- Born: Richard Donald Freed December 27, 1928 Chicago, Illinois, U.S.
- Died: January 1, 2022 (aged 93) Rockville, Maryland, U.S.
- Occupations: Music critic, editor, broadcaster
- Awards: ASCAP-Deems Taylor Award (1984) Grammy Awards (1995)

= Richard Freed =

American music critic, editor and broadcaster (1928–2022)

Richard Donald Freed (December 27, 1928 – January 1, 2022) was an American music critic, program annotator and administrator. He was noted for the concert program notes he authored for various orchestras and ensembles in the US.

==Early life==
Freed was born in Chicago on December 27, 1928. His father immigrated to the United States from Russia and ran a furniture store; his mother was a housewife. He was raised in Tulsa, Oklahoma, where he read about music and records with the 1941 Victor catalog as bedside book. He studied at the University of Chicago where he received his Bachelor of Philosophy degree in 1947. Freed first worked as a contributing editor at the Saturday Review. He went on to be assistant director to Irving Kolodin from 1962 to 1963, and as a staff critic for The New York Times and The Audio Beat two years later.

==Career==
Freed was an assistant to the director of the University of Rochester's Eastman School of Music (1966–1970) and director of public relations for the St. Louis Symphony Orchestra (1971–1972). He was executive director of the Music Critics Association of North America (MCANA) from 1974 to 1990 and served as a contributing editor of Stereo Review (from 1973), as record critic for The Washington Star (1972–1975) and The Washington Post (1976–1984), radio host for the concerts of the St. Louis and Baltimore Symphony Orchestra, and program annotator for those orchestras as well as the Houston Symphony, National Symphony Orchestra and Philadelphia Orchestra. He received two ASCAP Deems Taylor Awards for his concert and record annotations, and a Grammy Award for the latter and as consultant to the music director of the National Symphony Orchestra.

As author of several articles and reviews for newspapers and journals, Freed wrote and interpreted many historical recordings for the Smithsonian Institution. He received the American Society of Composers, Authors and Publishers Award, the ASCAP Foundation Richard Rodgers Award, Deems Taylor Award for his concert and record notes.

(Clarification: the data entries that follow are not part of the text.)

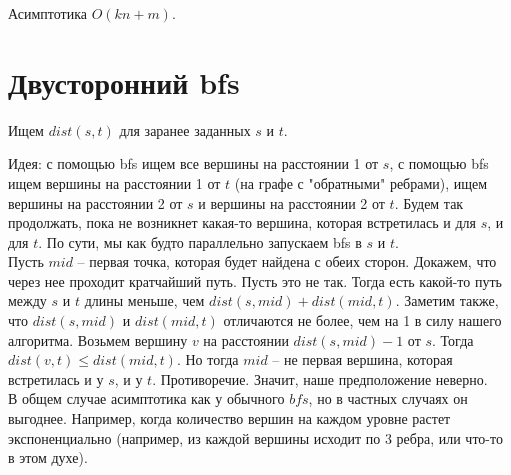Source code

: 

Асимптотика $O(kn + m)$.

\setcounter{section}{46}
\section{Двусторонний bfs}

Ищем $dist(s, t)$ для заранее заданных $s$ и $t$.

Идея: с помощью bfs ищем все вершины на расстоянии 1 от  $s$, с помощью bfs ищем вершины на расстоянии 1 от $t$ (на графе с "обратными" ребрами), ищем вершины на расстоянии 2 от $s$ и вершины на расстоянии 2 от $t$. Будем так продолжать, пока не возникнет какая-то вершина, которая встретилась и для $s$, и для $t$. По сути, мы как будто параллельно запускаем bfs в $s$ и $t$.\\

Пусть $mid$ -- первая точка, которая будет найдена с обеих сторон. Докажем, что через нее проходит кратчайший путь. Пусть это не так. Тогда есть какой-то путь между $s$ и $t$ длины меньше, чем $dist(s, mid) + dist(mid, t)$. Заметим также, что $dist(s, mid)$ и $dist(mid, t)$ отличаются не более, чем на 1 в силу нашего алгоритма. Возьмем вершину $v$ на расстоянии $dist(s, mid) - 1$ от $s$. Тогда $dist(v, t) \leq dist(mid, t)$. Но тогда $mid$ -- не первая вершина, которая встретилась и у $s$, и у $t$. Противоречие. Значит, наше предположение неверно.\\

В общем случае асимптотика как у обычного $bfs$, но в частных случаях он выгоднее. Например, когда количество вершин на каждом уровне растет экспоненциально (например, из каждой вершины исходит по 3 ребра, или что-то в этом духе).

He was nominated for a Grammy Award for Best Album Notes in 1986 and won in 1995. In his capacity as former executive director and unofficial historian of MCANA, he subsequently donated several important historical items to the organization. In addition to numerous documents that are invaluable in providing the early history of the MCANA, a series of reel-to-reel tapes of a public symposium titled "Music Criticism in America's Press" that was presented by the MCA (as it was then known) at the Kennedy Center in March 1987 are included.

==Personal life==
Freed was married to Louise Kono for 63 years until his death. Together, they had one child (Erica). He died on January 1, 2022, at his home in Rockville, Maryland. He was 93, and suffered a heart attack prior to his death.

== Works ==
- In May 1963: The National Music Council has formed a Recording Service Committee. His article in The Gramophone, briefly, the committee reviews
- On February 25, 1967: Review of some recent Strauss recordings, "Vintage Strauss", Saturday Review
- In 1982: Masterworks, 11–13. Edition, International Alban Berg Society, University of Virginia
- On July 29, 1984, he wrote "Igor Stravinsky and Friends" in The Washington Post.
- On June 24, 1990, he wrote an article Kubelik in Prague — and in the Catalogue.